**Directions for this task**
I'd like the entries repeated exactly, without their pictures.

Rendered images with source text

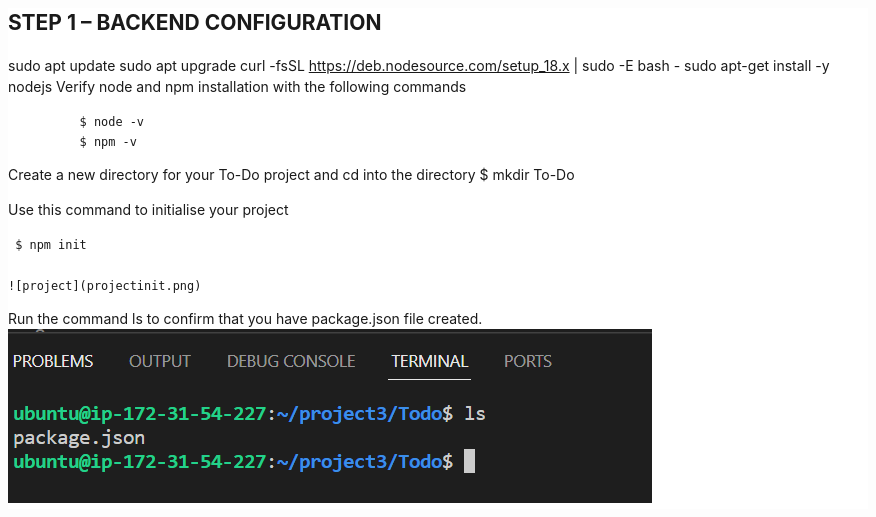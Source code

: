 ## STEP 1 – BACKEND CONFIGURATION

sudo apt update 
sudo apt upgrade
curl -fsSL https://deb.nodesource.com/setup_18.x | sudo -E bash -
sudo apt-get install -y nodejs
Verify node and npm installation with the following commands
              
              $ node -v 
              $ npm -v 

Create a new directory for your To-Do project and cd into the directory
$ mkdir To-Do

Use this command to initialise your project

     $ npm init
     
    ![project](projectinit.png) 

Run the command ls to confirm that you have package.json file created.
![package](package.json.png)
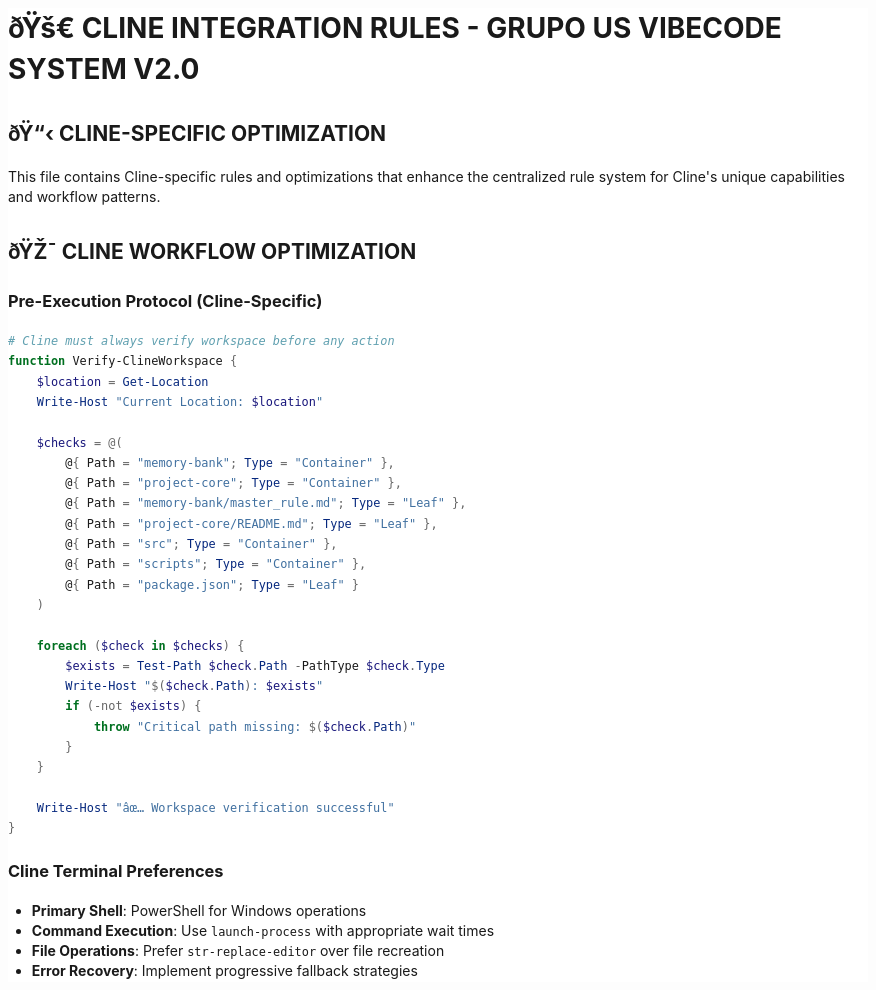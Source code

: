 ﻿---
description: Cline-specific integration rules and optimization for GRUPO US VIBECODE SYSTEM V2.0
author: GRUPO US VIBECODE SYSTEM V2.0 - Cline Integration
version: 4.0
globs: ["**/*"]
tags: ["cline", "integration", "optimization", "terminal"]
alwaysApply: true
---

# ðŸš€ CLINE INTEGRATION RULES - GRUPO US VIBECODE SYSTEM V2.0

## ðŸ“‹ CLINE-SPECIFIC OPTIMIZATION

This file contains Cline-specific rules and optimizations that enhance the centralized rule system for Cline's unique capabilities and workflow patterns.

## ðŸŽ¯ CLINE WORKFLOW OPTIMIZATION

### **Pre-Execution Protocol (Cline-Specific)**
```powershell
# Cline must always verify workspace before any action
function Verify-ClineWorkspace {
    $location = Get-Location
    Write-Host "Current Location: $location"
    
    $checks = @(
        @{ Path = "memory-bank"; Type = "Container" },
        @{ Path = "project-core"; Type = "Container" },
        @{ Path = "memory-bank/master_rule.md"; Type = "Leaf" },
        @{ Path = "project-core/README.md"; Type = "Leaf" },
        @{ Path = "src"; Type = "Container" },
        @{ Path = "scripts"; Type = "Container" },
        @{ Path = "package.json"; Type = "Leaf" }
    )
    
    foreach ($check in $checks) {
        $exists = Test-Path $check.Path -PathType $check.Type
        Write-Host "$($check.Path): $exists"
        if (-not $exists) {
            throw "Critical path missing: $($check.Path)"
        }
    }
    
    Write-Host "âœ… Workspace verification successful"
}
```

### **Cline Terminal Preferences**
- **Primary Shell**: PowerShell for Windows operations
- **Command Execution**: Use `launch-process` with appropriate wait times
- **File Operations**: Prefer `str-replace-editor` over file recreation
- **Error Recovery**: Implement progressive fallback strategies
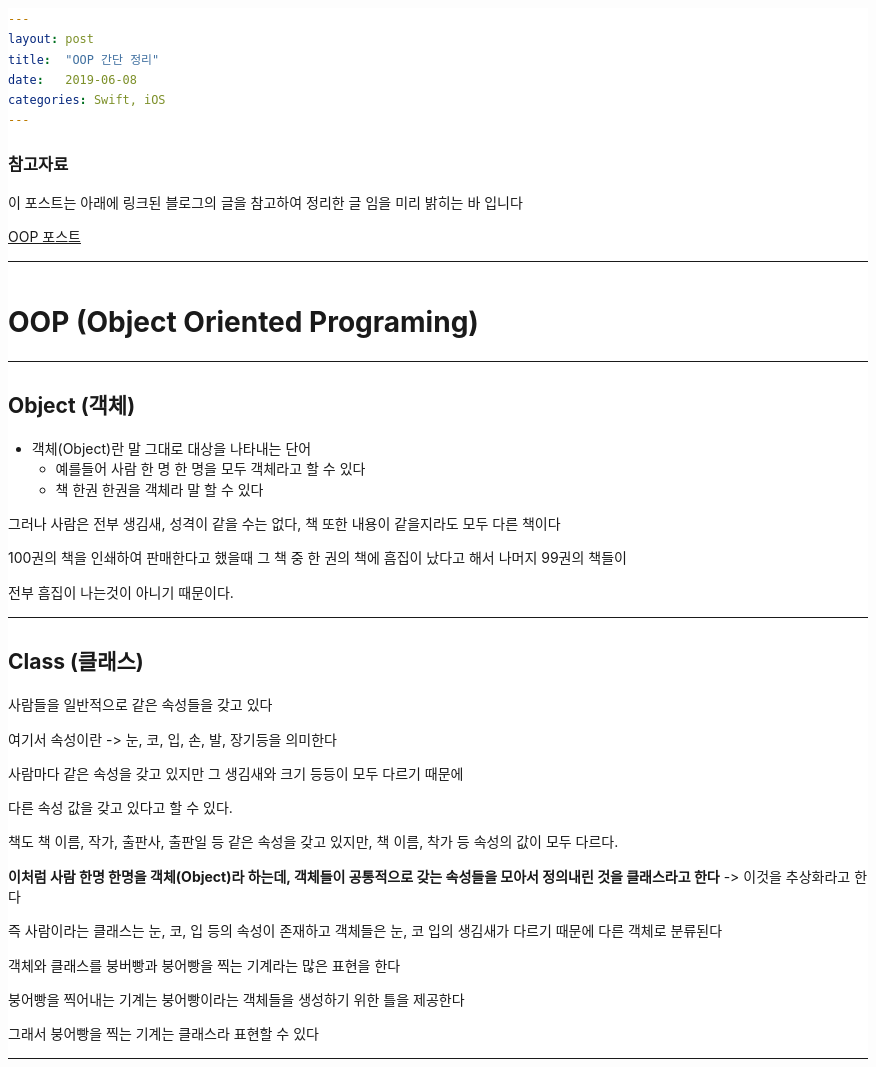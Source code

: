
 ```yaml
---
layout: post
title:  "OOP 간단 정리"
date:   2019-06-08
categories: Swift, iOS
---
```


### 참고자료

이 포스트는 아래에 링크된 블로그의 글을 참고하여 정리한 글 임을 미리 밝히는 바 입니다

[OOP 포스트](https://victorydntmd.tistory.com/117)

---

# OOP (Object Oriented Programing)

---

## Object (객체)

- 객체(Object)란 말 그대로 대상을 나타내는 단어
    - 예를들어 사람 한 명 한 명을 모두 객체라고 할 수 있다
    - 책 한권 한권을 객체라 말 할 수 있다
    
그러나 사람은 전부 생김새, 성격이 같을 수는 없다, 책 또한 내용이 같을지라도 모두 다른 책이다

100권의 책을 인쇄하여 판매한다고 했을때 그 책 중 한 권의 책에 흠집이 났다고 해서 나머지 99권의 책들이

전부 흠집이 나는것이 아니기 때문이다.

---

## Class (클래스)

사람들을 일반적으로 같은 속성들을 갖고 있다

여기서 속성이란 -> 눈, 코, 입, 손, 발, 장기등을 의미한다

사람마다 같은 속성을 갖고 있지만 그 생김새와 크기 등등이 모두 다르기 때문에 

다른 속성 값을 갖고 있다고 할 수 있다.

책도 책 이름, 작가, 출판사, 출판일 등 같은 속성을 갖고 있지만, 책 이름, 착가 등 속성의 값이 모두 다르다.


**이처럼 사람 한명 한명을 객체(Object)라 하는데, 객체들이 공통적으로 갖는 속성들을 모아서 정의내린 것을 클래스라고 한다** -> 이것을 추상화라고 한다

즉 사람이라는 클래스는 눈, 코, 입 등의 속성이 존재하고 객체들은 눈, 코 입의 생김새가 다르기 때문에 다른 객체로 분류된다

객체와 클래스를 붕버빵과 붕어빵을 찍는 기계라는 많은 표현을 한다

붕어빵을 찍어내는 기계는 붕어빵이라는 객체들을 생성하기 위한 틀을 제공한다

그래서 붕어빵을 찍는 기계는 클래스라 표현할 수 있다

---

**Written solution**
Source code

: ## STEP 1 – BACKEND CONFIGURATION

sudo apt update 
sudo apt upgrade
curl -fsSL https://deb.nodesource.com/setup_18.x | sudo -E bash -
sudo apt-get install -y nodejs
Verify node and npm installation with the following commands
              
              $ node -v 
              $ npm -v 

Create a new directory for your To-Do project and cd into the directory
$ mkdir To-Do

Use this command to initialise your project

     $ npm init
     
    ![project](projectinit.png) 

Run the command ls to confirm that you have package.json file created.
![package](package.json.png)
Source code

: ﻿---
description: Cline-specific integration rules and optimization for GRUPO US VIBECODE SYSTEM V2.0
author: GRUPO US VIBECODE SYSTEM V2.0 - Cline Integration
version: 4.0
globs: ["**/*"]
tags: ["cline", "integration", "optimization", "terminal"]
alwaysApply: true
---

# ðŸš€ CLINE INTEGRATION RULES - GRUPO US VIBECODE SYSTEM V2.0

## ðŸ“‹ CLINE-SPECIFIC OPTIMIZATION

This file contains Cline-specific rules and optimizations that enhance the centralized rule system for Cline's unique capabilities and workflow patterns.

## ðŸŽ¯ CLINE WORKFLOW OPTIMIZATION

### **Pre-Execution Protocol (Cline-Specific)**
```powershell
# Cline must always verify workspace before any action
function Verify-ClineWorkspace {
    $location = Get-Location
    Write-Host "Current Location: $location"
    
    $checks = @(
        @{ Path = "memory-bank"; Type = "Container" },
        @{ Path = "project-core"; Type = "Container" },
        @{ Path = "memory-bank/master_rule.md"; Type = "Leaf" },
        @{ Path = "project-core/README.md"; Type = "Leaf" },
        @{ Path = "src"; Type = "Container" },
        @{ Path = "scripts"; Type = "Container" },
        @{ Path = "package.json"; Type = "Leaf" }
    )
    
    foreach ($check in $checks) {
        $exists = Test-Path $check.Path -PathType $check.Type
        Write-Host "$($check.Path): $exists"
        if (-not $exists) {
            throw "Critical path missing: $($check.Path)"
        }
    }
    
    Write-Host "âœ… Workspace verification successful"
}
```

### **Cline Terminal Preferences**
- **Primary Shell**: PowerShell for Windows operations
- **Command Execution**: Use `launch-process` with appropriate wait times
- **File Operations**: Prefer `str-replace-editor` over file recreation
- **Error Recovery**: Implement progressive fallback strategies
Source code

:
 ```yaml
---
layout: post
title:  "OOP 간단 정리"
date:   2019-06-08
categories: Swift, iOS
---
```


### 참고자료

이 포스트는 아래에 링크된 블로그의 글을 참고하여 정리한 글 임을 미리 밝히는 바 입니다

[OOP 포스트](https://victorydntmd.tistory.com/117)

---

# OOP (Object Oriented Programing)

---

## Object (객체)

- 객체(Object)란 말 그대로 대상을 나타내는 단어
    - 예를들어 사람 한 명 한 명을 모두 객체라고 할 수 있다
    - 책 한권 한권을 객체라 말 할 수 있다
    
그러나 사람은 전부 생김새, 성격이 같을 수는 없다, 책 또한 내용이 같을지라도 모두 다른 책이다

100권의 책을 인쇄하여 판매한다고 했을때 그 책 중 한 권의 책에 흠집이 났다고 해서 나머지 99권의 책들이

전부 흠집이 나는것이 아니기 때문이다.

---

## Class (클래스)

사람들을 일반적으로 같은 속성들을 갖고 있다

여기서 속성이란 -> 눈, 코, 입, 손, 발, 장기등을 의미한다

사람마다 같은 속성을 갖고 있지만 그 생김새와 크기 등등이 모두 다르기 때문에 

다른 속성 값을 갖고 있다고 할 수 있다.

책도 책 이름, 작가, 출판사, 출판일 등 같은 속성을 갖고 있지만, 책 이름, 착가 등 속성의 값이 모두 다르다.


**이처럼 사람 한명 한명을 객체(Object)라 하는데, 객체들이 공통적으로 갖는 속성들을 모아서 정의내린 것을 클래스라고 한다** -> 이것을 추상화라고 한다

즉 사람이라는 클래스는 눈, 코, 입 등의 속성이 존재하고 객체들은 눈, 코 입의 생김새가 다르기 때문에 다른 객체로 분류된다

객체와 클래스를 붕버빵과 붕어빵을 찍는 기계라는 많은 표현을 한다

붕어빵을 찍어내는 기계는 붕어빵이라는 객체들을 생성하기 위한 틀을 제공한다

그래서 붕어빵을 찍는 기계는 클래스라 표현할 수 있다

---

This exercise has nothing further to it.